Even within the District, one rare animal faces possible extinction. It is the Hay's Spring amphipod, a tiny aquatic crustacean found only in a small spring on the grounds of the National Zoo. Officials have sought to conceal its whereabouts to avoid possible vandalism.
The bald eagle, the nation's white-headed symbol, is reported by scientists to be recovering after years of decline caused by pesticides and other factors. Its revival has been closely watched in Maryland and Virginia, where scientists are also seeking to protect the peregrine falcon, another endangered bird of prey.
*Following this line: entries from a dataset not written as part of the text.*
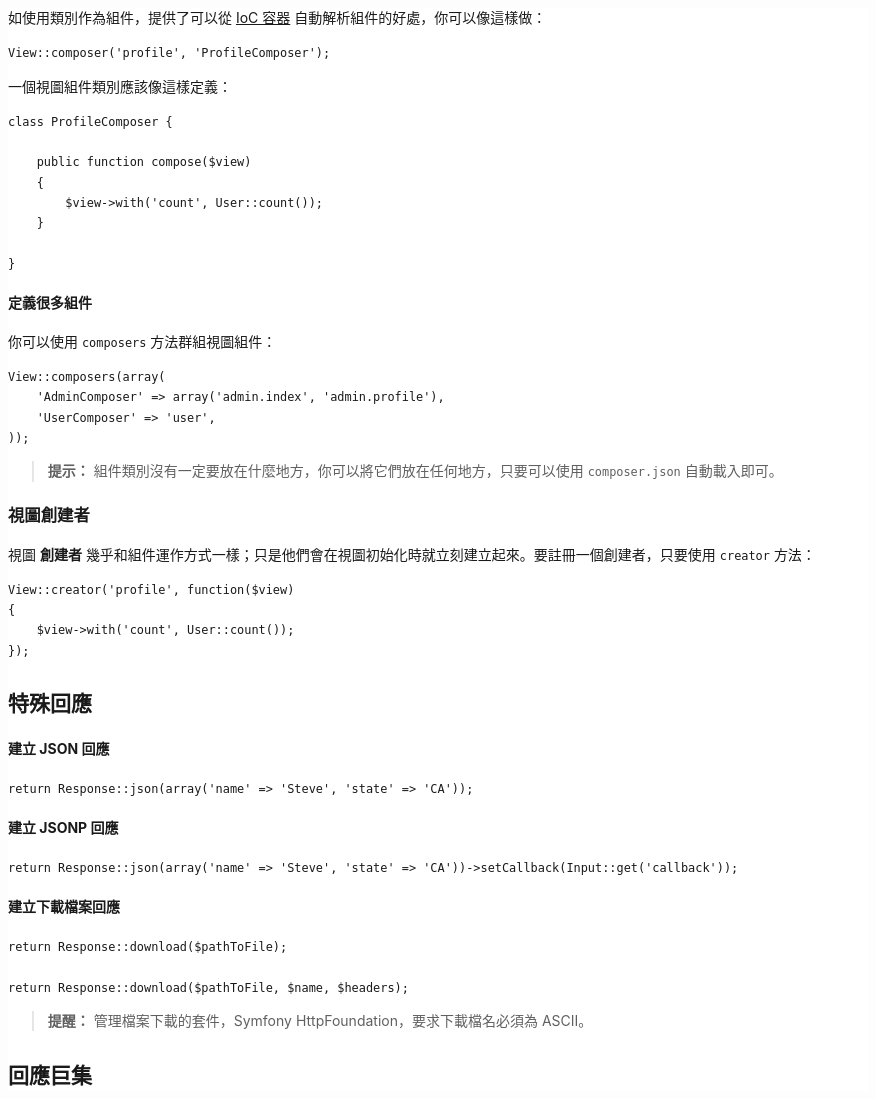 如使用類別作為組件，提供了可以從 [IoC 容器](/docs/ioc) 自動解析組件的好處，你可以像這樣做：

	View::composer('profile', 'ProfileComposer');

一個視圖組件類別應該像這樣定義：

	class ProfileComposer {

		public function compose($view)
		{
			$view->with('count', User::count());
		}

	}

#### 定義很多組件

你可以使用 `composers` 方法群組視圖組件：

	View::composers(array(
		'AdminComposer' => array('admin.index', 'admin.profile'),
		'UserComposer' => 'user',
	));

> **提示：** 組件類別沒有一定要放在什麼地方，你可以將它們放在任何地方，只要可以使用 `composer.json` 自動載入即可。

### 視圖創建者

視圖 **創建者** 幾乎和組件運作方式一樣；只是他們會在視圖初始化時就立刻建立起來。要註冊一個創建者，只要使用 `creator` 方法：

	View::creator('profile', function($view)
	{
		$view->with('count', User::count());
	});

<a name="special-responses"></a>
## 特殊回應

#### 建立 JSON 回應

	return Response::json(array('name' => 'Steve', 'state' => 'CA'));

#### 建立 JSONP 回應

	return Response::json(array('name' => 'Steve', 'state' => 'CA'))->setCallback(Input::get('callback'));

#### 建立下載檔案回應

	return Response::download($pathToFile);

	return Response::download($pathToFile, $name, $headers);

> **提醒：** 管理檔案下載的套件，Symfony HttpFoundation，要求下載檔名必須為 ASCII。

<a name="response-macros"></a>
## 回應巨集
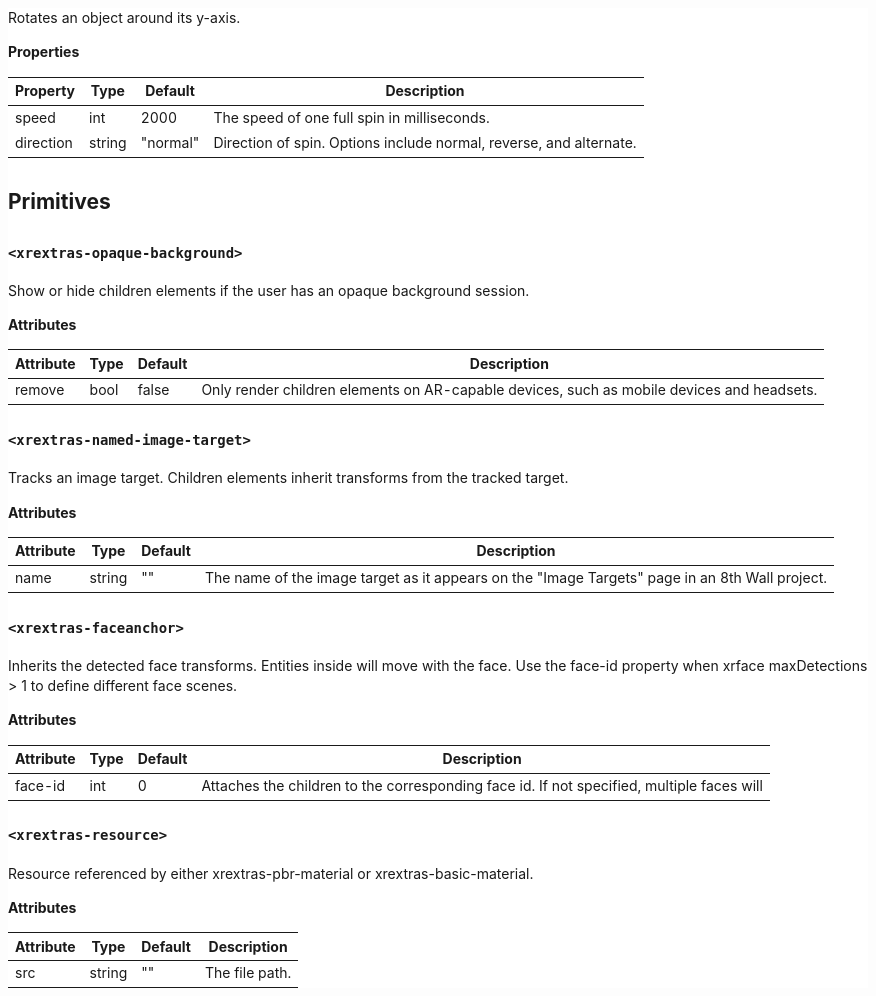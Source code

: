 Rotates an object around its y-axis.

**Properties**

| Property | Type | Default | Description                                                  |
|----------|------|---------|--------------------------------------------------------------|
| speed    | int  | 2000    | The speed of one full spin in milliseconds.                   |
| direction| string| "normal"| Direction of spin. Options include normal, reverse, and alternate. |



## Primitives

### `<xrextras-opaque-background>`

Show or hide children elements if the user has an opaque background session.

**Attributes**

| Attribute | Type  | Default | Description                                          |
|-----------|-------|---------|------------------------------------------------------|
| remove    | bool  | false   | Only render children elements on AR-capable devices, such as mobile devices and headsets. |

### `<xrextras-named-image-target>`

Tracks an image target. Children elements inherit transforms from the tracked target.

**Attributes**

| Attribute | Type   | Default | Description                                                                |
|-----------|--------|---------|----------------------------------------------------------------------------|
| name      | string | ""      | The name of the image target as it appears on the "Image Targets" page in an 8th Wall project. |

### `<xrextras-faceanchor>`

Inherits the detected face transforms. Entities inside will move with the face. Use the face-id property when xrface maxDetections > 1 to define different face scenes.

**Attributes**

| Attribute | Type | Default | Description                                                              |
|-----------|------|---------|--------------------------------------------------------------------------|
| face-id   | int  | 0       | Attaches the children to the corresponding face id. If not specified, multiple faces will |

### `<xrextras-resource>`

Resource referenced by either xrextras-pbr-material or xrextras-basic-material.

**Attributes**

| Attribute | Type   | Default | Description                   |
|-----------|--------|---------|-------------------------------|
| src       | string | ""      | The file path.                |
The Maryland darter, an imperiled species of freshwater perch, has been discovered only in two streams in Harford County in the northeastern part of the state. Another endangered fish -- the snail darter, not found in Maryland -- gained fame in the 1970s when it delayed construction of the $120 million Tellico Dam in Tennessee.
Also protected under the Endangered Species Act is the Delmarva fox squirrel, a large grayish creature found on the Eastern Shore of Maryland and Virginia. The endangered red-cockaded woodpecker, a small black, white and red bird, is also found in both states.
One imperiled tree, the Virginia round-leaf birch, grows only in Smyth County in the state's southwestern corner. Also found in southwestern Virginia are nine endangered species of freshwater mussels and two other threatened species of fish, the yellowfin madtom, which resembles a catfish, and the tiny spotfin chub. One other endangered fish, the shortnose sturgeon, is found off Virginia's eastern coast and in the Chesapeake Bay.
The endangered Indiana bat, a brown and pinkish-white animal, has been sighted in western parts of Maryland and Virginia.